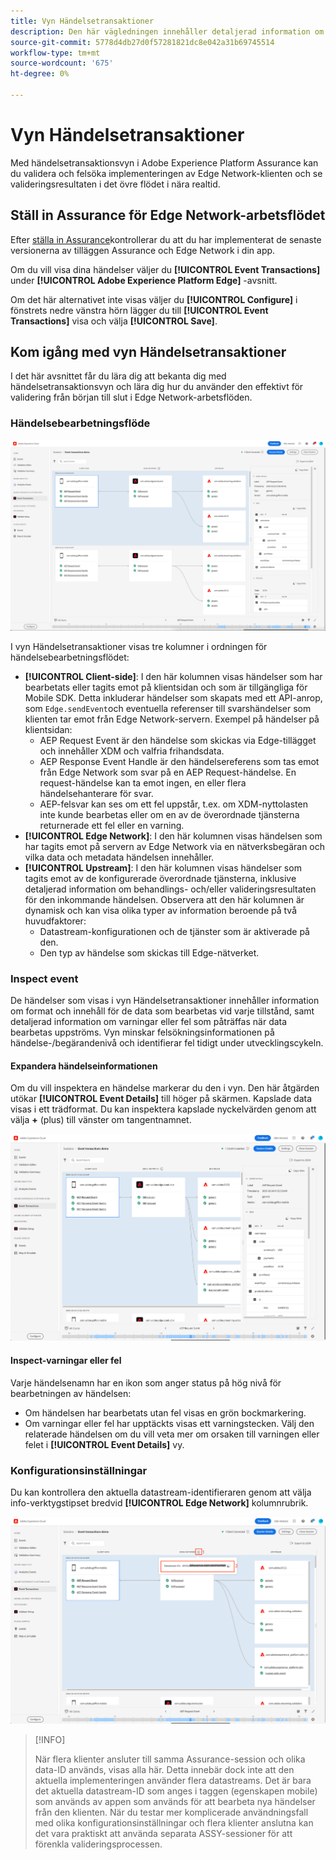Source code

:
 ```yaml
---
title: Vyn Händelsetransaktioner
description: Den här vägledningen innehåller detaljerad information om vyn Händelsetransaktioner i Adobe Experience Platform Assurance.
source-git-commit: 5778d4db27d0f57281821dc8e042a31b69745514
workflow-type: tm+mt
source-wordcount: '675'
ht-degree: 0%

---
```



# Vyn Händelsetransaktioner

Med händelsetransaktionsvyn i Adobe Experience Platform Assurance kan du validera och felsöka implementeringen av Edge Network-klienten och se valideringsresultaten i det övre flödet i nära realtid.

## Ställ in Assurance för Edge Network-arbetsflödet

Efter [ställa in Assurance](../tutorials/implement-assurance.md)kontrollerar du att du har implementerat de senaste versionerna av tilläggen Assurance och Edge Network i din app.

Om du vill visa dina händelser väljer du **[!UICONTROL Event Transactions]** under **[!UICONTROL Adobe Experience Platform Edge]** -avsnitt.

Om det här alternativet inte visas väljer du **[!UICONTROL Configure]** i fönstrets nedre vänstra hörn lägger du till **[!UICONTROL Event Transactions]** visa och välja **[!UICONTROL Save]**.

## Kom igång med vyn Händelsetransaktioner

I det här avsnittet får du lära dig att bekanta dig med händelsetransaktionsvyn och lära dig hur du använder den effektivt för validering från början till slut i Edge Network-arbetsflöden.

### Händelsebearbetningsflöde

![Vyn Händelsetransaktioner](./images/event-transactions/event-transactions-view.png)

I vyn Händelsetransaktioner visas tre kolumner i ordningen för händelsebearbetningsflödet:

- **[!UICONTROL Client-side]**: I den här kolumnen visas händelser som har bearbetats eller tagits emot på klientsidan och som är tillgängliga för Mobile SDK. Detta inkluderar händelser som skapats med ett API-anrop, som `Edge.sendEvent`och eventuella referenser till svarshändelser som klienten tar emot från Edge Network-servern. Exempel på händelser på klientsidan:
   - AEP Request Event är den händelse som skickas via Edge-tillägget och innehåller XDM och valfria frihandsdata.
   - AEP Response Event Handle är den händelsereferens som tas emot från Edge Network som svar på en AEP Request-händelse. En request-händelse kan ta emot ingen, en eller flera händelsehanterare för svar.
   - AEP-felsvar kan ses om ett fel uppstår, t.ex. om XDM-nyttolasten inte kunde bearbetas eller om en av de överordnade tjänsterna returnerade ett fel eller en varning.
- **[!UICONTROL Edge Network]**: I den här kolumnen visas händelsen som har tagits emot på servern av Edge Network via en nätverksbegäran och vilka data och metadata händelsen innehåller.
- **[!UICONTROL Upstream]**: I den här kolumnen visas händelser som tagits emot av de konfigurerade överordnade tjänsterna, inklusive detaljerad information om behandlings- och/eller valideringsresultaten för den inkommande händelsen.
Observera att den här kolumnen är dynamisk och kan visa olika typer av information beroende på två huvudfaktorer:
   - Datastream-konfigurationen och de tjänster som är aktiverade på den.
   - Den typ av händelse som skickas till Edge-nätverket.

### Inspect event

De händelser som visas i vyn Händelsetransaktioner innehåller information om format och innehåll för de data som bearbetas vid varje tillstånd, samt detaljerad information om varningar eller fel som påträffas när data bearbetas uppströms. Vyn minskar felsökningsinformationen på händelse-/begärandenivå och identifierar fel tidigt under utvecklingscykeln.

#### Expandera händelseinformationen

Om du vill inspektera en händelse markerar du den i vyn. Den här åtgärden utökar **[!UICONTROL Event Details]** till höger på skärmen.
Kapslade data visas i ett trädformat. Du kan inspektera kapslade nyckelvärden genom att välja **+** (plus) till vänster om tangentnamnet.

![Händelseinformation](./images/event-transactions/event-details.png)

#### Inspect-varningar eller fel

Varje händelsenamn har en ikon som anger status på hög nivå för bearbetningen av händelsen:

- Om händelsen har bearbetats utan fel visas en grön bockmarkering.
- Om varningar eller fel har upptäckts visas ett varningstecken. Välj den relaterade händelsen om du vill veta mer om orsaken till varningen eller felet i **[!UICONTROL Event Details]** vy.

### Konfigurationsinställningar

Du kan kontrollera den aktuella datastream-identifieraren genom att välja info-verktygstipset bredvid **[!UICONTROL Edge Network]** kolumnrubrik.

![Visa dataStream-ID](./images/event-transactions/show-datastream-id.png)

>[!INFO]
>
>När flera klienter ansluter till samma Assurance-session och olika data-ID används, visas alla här. Detta innebär dock inte att den aktuella implementeringen använder flera datastreams. Det är bara det aktuella datastream-ID som anges i taggen (egenskapen mobile) som används av appen som används för att bearbeta nya händelser från den klienten. När du testar mer komplicerade användningsfall med olika konfigurationsinställningar och flera klienter anslutna kan det vara praktiskt att använda separata ASSY-sessioner för att förenkla valideringsprocessen.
⁂
**Task requirements:** Count up every line above that has the word "Request" in it; answer with the number alone.

**Written answer:** 2